Freedom from constraint allowed capitalism to become global in scope, and to undermine the authority of both democratic institutions and religious-based moral authority.  As a result, democracies of the many have turned into the oligarchies of the few.  While Republicans believe entrepreneurial pragmatism the best solution for all problems, Democrats believe technocratic management the best.  But, elites of both parties share antipathy towards the common person, thus explaining the election victory of the “outsider” Donald Trump against the consummate insider, Hillary Clinton.

Those who successfully participate in the endeavor of globalization acquire economic advantages over non-participants or those who participate unsuccessfully.  So, domestic economic elites become either traditional oligarchies or rules-based oligarchies, neither of which is good for democratic institutions.  The former tends to suborn those institutions, while the latter supersedes them.  In either case, traditional mediating institutions tend to be cut out of substantive decision-making.  And, as the elites have little interest in traditional religious values, traditional religious faith is ridiculed and undermined.  The years of strong political and social integration immediately post-World War II made this fracturing of society difficult to forecast.

The undermining of religious faith is especially important, as religious faith provides a sense of permanence, of transcendence from God to our families, communities, and other things of meaning in our lives.  Ironically, the openness, dynamism, and creativity of modern global capitalism undermine the very things of most value to us.  Our very freedom has undermined our fundamental need for permanence, and that loss of a sense of permanence has, in turn contributed to undermining free markets and democratic institutions. 

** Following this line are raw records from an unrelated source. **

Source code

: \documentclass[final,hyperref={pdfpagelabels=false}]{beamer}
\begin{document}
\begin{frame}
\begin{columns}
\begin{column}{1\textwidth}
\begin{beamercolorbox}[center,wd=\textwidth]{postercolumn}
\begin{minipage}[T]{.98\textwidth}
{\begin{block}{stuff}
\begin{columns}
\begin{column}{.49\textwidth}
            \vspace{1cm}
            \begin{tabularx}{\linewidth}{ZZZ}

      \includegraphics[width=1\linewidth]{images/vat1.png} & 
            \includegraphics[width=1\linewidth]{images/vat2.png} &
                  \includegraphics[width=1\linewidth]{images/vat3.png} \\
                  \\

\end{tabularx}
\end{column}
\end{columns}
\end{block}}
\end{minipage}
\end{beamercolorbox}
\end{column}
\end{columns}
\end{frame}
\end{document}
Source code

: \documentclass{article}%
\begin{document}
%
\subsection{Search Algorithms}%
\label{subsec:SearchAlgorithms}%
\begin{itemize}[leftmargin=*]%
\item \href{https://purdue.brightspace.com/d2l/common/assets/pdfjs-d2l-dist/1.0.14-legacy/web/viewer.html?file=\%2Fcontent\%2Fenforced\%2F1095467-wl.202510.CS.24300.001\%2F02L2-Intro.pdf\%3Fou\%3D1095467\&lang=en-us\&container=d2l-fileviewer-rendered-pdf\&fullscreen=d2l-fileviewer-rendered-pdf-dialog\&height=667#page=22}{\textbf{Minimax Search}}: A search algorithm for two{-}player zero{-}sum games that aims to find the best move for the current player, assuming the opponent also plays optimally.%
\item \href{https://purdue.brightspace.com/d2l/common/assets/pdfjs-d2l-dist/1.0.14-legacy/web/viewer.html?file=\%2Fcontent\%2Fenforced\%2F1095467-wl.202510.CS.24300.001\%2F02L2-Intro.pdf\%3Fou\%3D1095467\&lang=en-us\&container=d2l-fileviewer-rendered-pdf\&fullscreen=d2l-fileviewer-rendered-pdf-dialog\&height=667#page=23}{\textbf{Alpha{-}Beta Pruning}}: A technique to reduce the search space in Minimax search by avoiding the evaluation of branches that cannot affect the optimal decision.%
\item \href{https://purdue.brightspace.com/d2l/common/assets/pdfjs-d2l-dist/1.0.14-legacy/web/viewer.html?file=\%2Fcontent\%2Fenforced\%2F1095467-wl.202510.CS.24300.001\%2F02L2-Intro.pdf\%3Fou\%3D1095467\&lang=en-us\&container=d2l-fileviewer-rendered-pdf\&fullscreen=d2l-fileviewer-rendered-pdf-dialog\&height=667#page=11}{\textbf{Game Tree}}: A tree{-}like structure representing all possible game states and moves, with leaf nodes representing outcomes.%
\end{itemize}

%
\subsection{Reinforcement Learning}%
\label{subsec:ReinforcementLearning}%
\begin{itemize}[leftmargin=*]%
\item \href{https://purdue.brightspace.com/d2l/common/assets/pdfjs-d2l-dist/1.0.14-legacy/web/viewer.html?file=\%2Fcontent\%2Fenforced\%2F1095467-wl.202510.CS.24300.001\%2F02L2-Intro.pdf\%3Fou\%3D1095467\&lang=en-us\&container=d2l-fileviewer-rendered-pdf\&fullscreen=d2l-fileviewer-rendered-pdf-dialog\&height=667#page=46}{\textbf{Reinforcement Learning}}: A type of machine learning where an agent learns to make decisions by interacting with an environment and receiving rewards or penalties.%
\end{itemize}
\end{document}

The propensity for societies to decline as a result of technocrats and an endless striving for money and commerce is not new, having been first articulated by one of the three great British empiricists, Bishop Lord George Berkley (1685-1793) and his theory of immaterialism, that matter does not exist and that the world is comprised entirely of a collection of ideas, (section 4 and section 6).  Berkley believed that there are only finite mental substances and an infinite mental substance, namely, God.   Friedrich Nietzsche (1844-1900) also popularized the notion the periods of history characterized by rules and run by technocrats are ones of decline, while those characterized by the “will to power” are ones of creativity and cultural growth because they break the bounds of conformity and provide that sense of permanence the human soul desires.  And which in our post-modern era seems to be diminishing.

Cultures progress by how much they promote individual autonomy and purpose.  The historian Oswald Spengler noted in the early 1900s that during the previous 1,100 years of “Faustian” culture, the human soul overflowed “…with expansive, disruptive, and imaginative impulses manifested in all the spheres of life.”  Spengler saw the Faustian soul as “…overcoming of presence…whose yearning is infinity.”  Too much cultural reliance on the reasoning and desiring parts of the soul, as many argue is the case with globalization, limits realization of  a third part of the soul that Plato described as “spiritedness.”  Spiritedness is the source of religion and desire for some sense of eternal recognition which provides a sense of permanence.   Too much reliance on reason and desire tend to constrain this “spiritedness,” and it is this decline in spiritedness in our free economy and democratic institutions that Reno is getting at.